Task to complete -
Some entries follow. Reproduce exactly the lines starting at the one with "Source code" and stopping after the one with "P192經權說：守經而又權變".

Supplied material -
=== Section Start ===

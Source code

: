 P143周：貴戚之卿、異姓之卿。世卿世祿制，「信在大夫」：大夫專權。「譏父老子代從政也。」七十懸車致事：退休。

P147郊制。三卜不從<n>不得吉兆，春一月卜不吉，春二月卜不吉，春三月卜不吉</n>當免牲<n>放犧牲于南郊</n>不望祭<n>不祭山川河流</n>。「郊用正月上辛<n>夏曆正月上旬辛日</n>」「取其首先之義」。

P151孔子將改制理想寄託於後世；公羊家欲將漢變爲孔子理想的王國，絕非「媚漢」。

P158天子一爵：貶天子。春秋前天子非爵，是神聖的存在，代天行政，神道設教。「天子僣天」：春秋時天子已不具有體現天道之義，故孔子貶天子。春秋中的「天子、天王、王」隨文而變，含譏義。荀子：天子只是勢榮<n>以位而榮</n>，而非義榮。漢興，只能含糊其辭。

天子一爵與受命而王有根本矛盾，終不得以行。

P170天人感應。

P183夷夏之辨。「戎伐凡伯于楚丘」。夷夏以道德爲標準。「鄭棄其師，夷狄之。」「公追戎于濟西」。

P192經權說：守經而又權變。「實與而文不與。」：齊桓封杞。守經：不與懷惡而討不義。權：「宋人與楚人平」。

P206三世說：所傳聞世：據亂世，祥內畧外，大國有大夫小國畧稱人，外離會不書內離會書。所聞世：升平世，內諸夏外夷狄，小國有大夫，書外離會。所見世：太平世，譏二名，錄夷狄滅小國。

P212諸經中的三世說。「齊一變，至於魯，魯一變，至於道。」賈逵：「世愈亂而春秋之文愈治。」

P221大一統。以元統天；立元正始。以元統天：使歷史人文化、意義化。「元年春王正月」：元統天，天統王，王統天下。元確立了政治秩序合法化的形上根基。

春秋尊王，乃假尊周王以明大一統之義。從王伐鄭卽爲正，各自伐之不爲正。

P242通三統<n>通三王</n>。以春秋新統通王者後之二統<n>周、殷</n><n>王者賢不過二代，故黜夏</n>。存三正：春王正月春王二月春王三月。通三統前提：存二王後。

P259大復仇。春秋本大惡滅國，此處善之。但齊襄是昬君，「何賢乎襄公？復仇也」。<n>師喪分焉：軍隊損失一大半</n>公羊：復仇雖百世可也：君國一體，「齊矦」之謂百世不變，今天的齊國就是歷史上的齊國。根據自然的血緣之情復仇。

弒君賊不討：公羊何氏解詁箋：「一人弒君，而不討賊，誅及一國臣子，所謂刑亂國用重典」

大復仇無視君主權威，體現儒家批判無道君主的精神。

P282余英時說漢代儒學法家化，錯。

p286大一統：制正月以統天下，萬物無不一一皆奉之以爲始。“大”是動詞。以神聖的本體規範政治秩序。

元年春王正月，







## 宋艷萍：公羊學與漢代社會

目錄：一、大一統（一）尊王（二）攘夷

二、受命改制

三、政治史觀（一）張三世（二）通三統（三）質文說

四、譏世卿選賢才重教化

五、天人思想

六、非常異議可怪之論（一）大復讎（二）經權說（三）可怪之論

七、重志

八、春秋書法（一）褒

=== Section End ===
=== Section Start ===

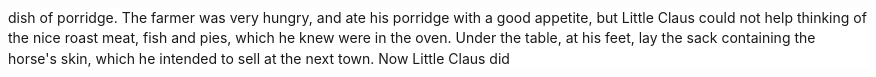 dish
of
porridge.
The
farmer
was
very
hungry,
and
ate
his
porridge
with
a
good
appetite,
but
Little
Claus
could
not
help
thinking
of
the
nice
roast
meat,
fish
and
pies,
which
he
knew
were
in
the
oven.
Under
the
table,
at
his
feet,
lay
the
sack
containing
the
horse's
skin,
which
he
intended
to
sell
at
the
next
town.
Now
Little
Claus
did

=== Section End ===

Response to the exercise -
Source code

: P143周：貴戚之卿、異姓之卿。世卿世祿制，「信在大夫」：大夫專權。「譏父老子代從政也。」七十懸車致事：退休。

P147郊制。三卜不從<n>不得吉兆，春一月卜不吉，春二月卜不吉，春三月卜不吉</n>當免牲<n>放犧牲于南郊</n>不望祭<n>不祭山川河流</n>。「郊用正月上辛<n>夏曆正月上旬辛日</n>」「取其首先之義」。

P151孔子將改制理想寄託於後世；公羊家欲將漢變爲孔子理想的王國，絕非「媚漢」。

P158天子一爵：貶天子。春秋前天子非爵，是神聖的存在，代天行政，神道設教。「天子僣天」：春秋時天子已不具有體現天道之義，故孔子貶天子。春秋中的「天子、天王、王」隨文而變，含譏義。荀子：天子只是勢榮<n>以位而榮</n>，而非義榮。漢興，只能含糊其辭。

天子一爵與受命而王有根本矛盾，終不得以行。

P170天人感應。

P183夷夏之辨。「戎伐凡伯于楚丘」。夷夏以道德爲標準。「鄭棄其師，夷狄之。」「公追戎于濟西」。

P192經權說：守經而又權變。「實與而文不與。」：齊桓封杞。守經：不與懷惡而討不義。權：「宋人與楚人平」。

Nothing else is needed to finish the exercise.